Is there a command that could list all the packages that are now no longer linked to a repository in my sources list? I want to downgrade what was upgraded, and remove what was added.

J0Sb31R
August 16th, 2006, 10:48 AM
*bump*

myha
August 22nd, 2006, 12:30 PM
hehe, same here.... Found anything out?


regards

mmcmonster
August 22nd, 2006, 02:51 PM
Not a direct answer, but why not just:

apt-get remove package-name
apt-get update
apt-get install package-name

andb
August 22nd, 2006, 03:02 PM
try gtkorphan. Its a graphic interface to the orphan command, which looks for uneeded packages.

VirtuAlex
August 22nd, 2006, 03:07 PM
Not a direct answer, but why not just:

apt-get remove package-name
apt-get update
apt-get install package-name

the problem is in figuring out what package-names are

VirtuAlex
August 22nd, 2006, 03:09 PM
try gtkorphan. Its a graphic interface to the orphan command, which looks for uneeded packages.
This also won't catch everything - some packages are not orphaned, they just upgraded to "newer" versions

Paerez
August 22nd, 2006, 06:13 PM
My problem, as VirtuAlex said, is finding out which packages to uninstall. They are not orphans because I manually installed them. Consider the package "compiz". I installed it with "apt-get install compiz", so it will not show up as an orphan. But not that the repository has been removed, there is no available version.

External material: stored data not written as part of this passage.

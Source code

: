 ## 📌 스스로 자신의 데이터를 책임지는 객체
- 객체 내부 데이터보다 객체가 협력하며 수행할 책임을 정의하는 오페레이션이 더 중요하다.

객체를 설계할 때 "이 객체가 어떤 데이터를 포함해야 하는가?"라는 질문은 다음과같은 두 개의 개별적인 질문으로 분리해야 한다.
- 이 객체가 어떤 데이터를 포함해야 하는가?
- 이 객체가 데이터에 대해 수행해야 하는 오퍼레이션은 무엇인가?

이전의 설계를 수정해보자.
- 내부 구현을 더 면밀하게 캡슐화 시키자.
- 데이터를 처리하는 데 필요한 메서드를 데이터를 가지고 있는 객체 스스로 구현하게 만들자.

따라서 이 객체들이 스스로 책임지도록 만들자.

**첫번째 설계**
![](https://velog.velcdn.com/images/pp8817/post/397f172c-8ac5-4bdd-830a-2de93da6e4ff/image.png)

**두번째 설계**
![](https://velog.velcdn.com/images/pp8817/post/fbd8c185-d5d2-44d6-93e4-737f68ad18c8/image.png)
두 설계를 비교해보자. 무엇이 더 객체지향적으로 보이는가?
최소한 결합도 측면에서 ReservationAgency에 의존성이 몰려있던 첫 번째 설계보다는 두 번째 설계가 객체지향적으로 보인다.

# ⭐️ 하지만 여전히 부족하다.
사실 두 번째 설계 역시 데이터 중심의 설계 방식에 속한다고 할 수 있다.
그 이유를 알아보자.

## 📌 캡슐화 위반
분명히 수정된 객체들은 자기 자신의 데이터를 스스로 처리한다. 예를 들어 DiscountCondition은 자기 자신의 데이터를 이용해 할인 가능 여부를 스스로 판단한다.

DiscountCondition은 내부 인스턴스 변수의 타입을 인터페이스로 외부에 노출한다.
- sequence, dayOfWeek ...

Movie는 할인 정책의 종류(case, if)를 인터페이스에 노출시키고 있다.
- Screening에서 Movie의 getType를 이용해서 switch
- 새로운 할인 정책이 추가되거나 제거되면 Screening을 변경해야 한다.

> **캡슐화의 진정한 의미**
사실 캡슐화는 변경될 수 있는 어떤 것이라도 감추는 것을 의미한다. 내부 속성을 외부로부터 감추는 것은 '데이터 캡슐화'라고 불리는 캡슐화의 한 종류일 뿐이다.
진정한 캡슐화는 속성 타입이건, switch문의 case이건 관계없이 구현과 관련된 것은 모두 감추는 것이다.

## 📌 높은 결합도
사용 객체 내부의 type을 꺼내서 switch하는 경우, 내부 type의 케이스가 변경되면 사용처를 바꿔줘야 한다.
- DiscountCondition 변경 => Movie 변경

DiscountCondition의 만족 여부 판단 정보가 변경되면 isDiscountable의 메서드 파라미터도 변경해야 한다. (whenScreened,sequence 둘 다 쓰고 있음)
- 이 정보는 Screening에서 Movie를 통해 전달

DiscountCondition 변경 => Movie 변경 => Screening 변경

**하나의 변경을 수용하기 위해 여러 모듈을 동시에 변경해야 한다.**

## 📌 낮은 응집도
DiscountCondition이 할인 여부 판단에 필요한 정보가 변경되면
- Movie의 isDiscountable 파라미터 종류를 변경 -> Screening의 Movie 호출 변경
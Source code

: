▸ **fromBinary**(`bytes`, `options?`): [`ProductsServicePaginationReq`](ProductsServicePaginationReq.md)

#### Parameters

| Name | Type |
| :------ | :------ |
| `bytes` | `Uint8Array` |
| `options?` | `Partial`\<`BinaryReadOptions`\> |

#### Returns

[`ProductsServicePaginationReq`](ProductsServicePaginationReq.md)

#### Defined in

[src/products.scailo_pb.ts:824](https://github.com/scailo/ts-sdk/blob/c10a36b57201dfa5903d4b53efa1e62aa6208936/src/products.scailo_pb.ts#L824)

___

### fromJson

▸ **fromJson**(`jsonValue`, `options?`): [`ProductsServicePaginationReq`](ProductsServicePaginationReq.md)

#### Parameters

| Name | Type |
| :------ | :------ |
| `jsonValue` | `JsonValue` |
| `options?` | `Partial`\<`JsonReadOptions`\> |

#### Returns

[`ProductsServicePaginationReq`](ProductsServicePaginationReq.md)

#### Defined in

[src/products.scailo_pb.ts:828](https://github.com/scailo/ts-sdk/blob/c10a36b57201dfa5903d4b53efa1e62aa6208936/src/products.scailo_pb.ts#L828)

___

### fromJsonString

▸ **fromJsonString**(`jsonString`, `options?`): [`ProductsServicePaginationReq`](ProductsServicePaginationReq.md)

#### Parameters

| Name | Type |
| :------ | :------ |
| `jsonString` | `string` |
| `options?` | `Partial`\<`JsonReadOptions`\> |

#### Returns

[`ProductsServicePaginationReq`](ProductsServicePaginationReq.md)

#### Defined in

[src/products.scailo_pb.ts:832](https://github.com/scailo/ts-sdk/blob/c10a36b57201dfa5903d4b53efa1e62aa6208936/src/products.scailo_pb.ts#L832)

I was hoping to get a list of all packages that currently have no available version in the repository. I use aptitude always, so I don't have any orphaned packages.

Gathers
August 24th, 2006, 01:45 PM
Could this be what you are looking for?

apt-show-versions | grep 'No available'

berteh
September 1st, 2006, 09:01 AM
Could this be what you are looking for?

apt-show-versions | grep 'No available'

YEEES ! wonderful, thanks a thousand times, this will finally allow me to get rid of the mess in my packages after trying glx.

Paerez
September 1st, 2006, 10:11 PM
thanks! that went into my "handy commands" tomboy note for safekeeping!

raykroeker
July 28th, 2011, 04:34 AM
Another option I discovered. I re-added the repository, then used synaptic to filter packages by "Origin" which gave me the ones I wanted to remove. Then later removed the repo.